Chip hid a grin.  “This is definitely not your fault, Santiago.  I’ll make sure that Quincy knows that.  You just take care of the work.”  

Santiago’s face lit up with pleasure.  “You got it, sir!”  He made a quick exit into the tools locker.

Back in the passageway, Chip felt an invisible hand on his shoulder.  

“This story will be all over the boat by the morning.”  

Maybe it was the idea that it seemed like smoke and mirrors.  It wasn’t, of course; a real problem had been discovered, a problem that would have caused a few uncomfortable hours of high temperatures while the system was repaired.  There was just something about it that didn’t sit well.  He had never been interested in drawing attention to himself in such a fashion.  The words came out, harsher then he intended.  

“You got any more tricks up your sleeve for fixing things?  Or maybe I should just head on home and leave you to discover anything else that might be wrong.”  

Chip found himself being drawn into an empty storeroom, the door closing under her invisible touch.  Her form slowly became solid as she floated in front of him, strands of her hair flowing across his shoulders.  He expected anger, but her voice was soft when she finally spoke.  

“I’m not here to somehow take away your job, Mr. Morton.”   

It was clear from his expression that the words had hit home.  Here, then, was the crux of the problem.  How had she not realized it before?  Too caught up in the novelty of being guardian to a giant submarine to see that the feelings of the people aboard her mattered just as much.  Galené chided herself for her blindness.   

I have no wish to replace or weaken your position.  That would be impossible in itself; your work ethic is known to everybody.  But sometimes, it’s not a bad idea having the men see you as infallible, capable of taking care of anything that comes up.  Tonight will have enhanced your reputation to near legend.  Is that such a bad thing?  Being a god has its advantages, Commander.

His mouth flinched up at the corners, and she knew their relationship had changed.  This man was not easy but he was worth the extra effort it took to know him.   

“I must leave now.  Do please go home or even better, go see Lee.  He’s got cold beer in the fridge and stories to tell.”  

He scowled, but there was no anger behind it.  “What if I don’t want to hear them this time?”  

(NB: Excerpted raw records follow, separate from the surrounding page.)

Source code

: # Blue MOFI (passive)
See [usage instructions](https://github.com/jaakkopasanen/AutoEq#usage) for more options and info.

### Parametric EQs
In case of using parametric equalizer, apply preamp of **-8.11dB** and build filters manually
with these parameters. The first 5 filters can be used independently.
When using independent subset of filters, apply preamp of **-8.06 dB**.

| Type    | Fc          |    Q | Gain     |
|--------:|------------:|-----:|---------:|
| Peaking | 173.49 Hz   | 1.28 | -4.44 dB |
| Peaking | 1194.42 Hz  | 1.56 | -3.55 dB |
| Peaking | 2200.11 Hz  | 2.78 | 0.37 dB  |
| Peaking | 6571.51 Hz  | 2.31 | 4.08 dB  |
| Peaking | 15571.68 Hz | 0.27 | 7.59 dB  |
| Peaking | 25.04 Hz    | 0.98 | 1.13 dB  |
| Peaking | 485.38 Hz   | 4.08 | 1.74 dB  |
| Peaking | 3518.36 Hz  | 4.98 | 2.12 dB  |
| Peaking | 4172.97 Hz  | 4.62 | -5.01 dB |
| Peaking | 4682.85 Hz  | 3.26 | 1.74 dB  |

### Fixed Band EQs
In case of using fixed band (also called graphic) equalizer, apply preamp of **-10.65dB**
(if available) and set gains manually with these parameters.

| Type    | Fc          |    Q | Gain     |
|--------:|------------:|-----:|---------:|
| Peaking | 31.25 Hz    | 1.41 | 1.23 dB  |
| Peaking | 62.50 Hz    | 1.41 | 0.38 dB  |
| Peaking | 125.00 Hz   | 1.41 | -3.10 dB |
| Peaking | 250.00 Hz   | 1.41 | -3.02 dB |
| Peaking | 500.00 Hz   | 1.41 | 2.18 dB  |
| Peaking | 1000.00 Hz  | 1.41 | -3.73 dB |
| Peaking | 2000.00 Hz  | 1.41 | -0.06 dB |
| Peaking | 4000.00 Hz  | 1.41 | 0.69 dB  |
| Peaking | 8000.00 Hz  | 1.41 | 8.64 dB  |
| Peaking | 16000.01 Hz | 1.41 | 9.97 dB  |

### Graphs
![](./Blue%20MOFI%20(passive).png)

“You will.  He’s made it back again, and nary a scratch.  And you’ll be happy without letting him know, like always.”   

She was suddenly translucent, the door of the storeroom visible through her body, her hair curling up and down in wild swoops and circles.  I think I understand you better now which can only be to the good.  Harry chose well as always.  Till we meet again, Commander, stay well.   

Her voice faded as the distance between them grew and she was gone.  

Chip waited a moment, and then opened the door and started for the quarterdeck and the OOD, going over in his mind the events of the past few minutes.  She was entirely too perceptive for his taste, although he supposed that goddesses had a corner on that market.  He didn’t like to think of her like that, nor was her involvement with Seaview something he was comfortable with.  She did seem to have their welfare paramount so he guessed he'd have to learn to live with that for the moment.  There was certainly no training manual he could consult!

The tiredness left his body as he grinned.  A beer with Lee sounded like a really good idea.  Maybe he’d tell him about Galené, maybe not.  XOs could have secrets too, just like ONI agents.



Give me that man
That is not passion's slave, and I will wear him
In my heart's core, ay, in my heart of heart,
As I do thee.

Hamlet Act 3, scene 2, 71–74


*Referenced in “To Hear The Sea-Maid’s Music.”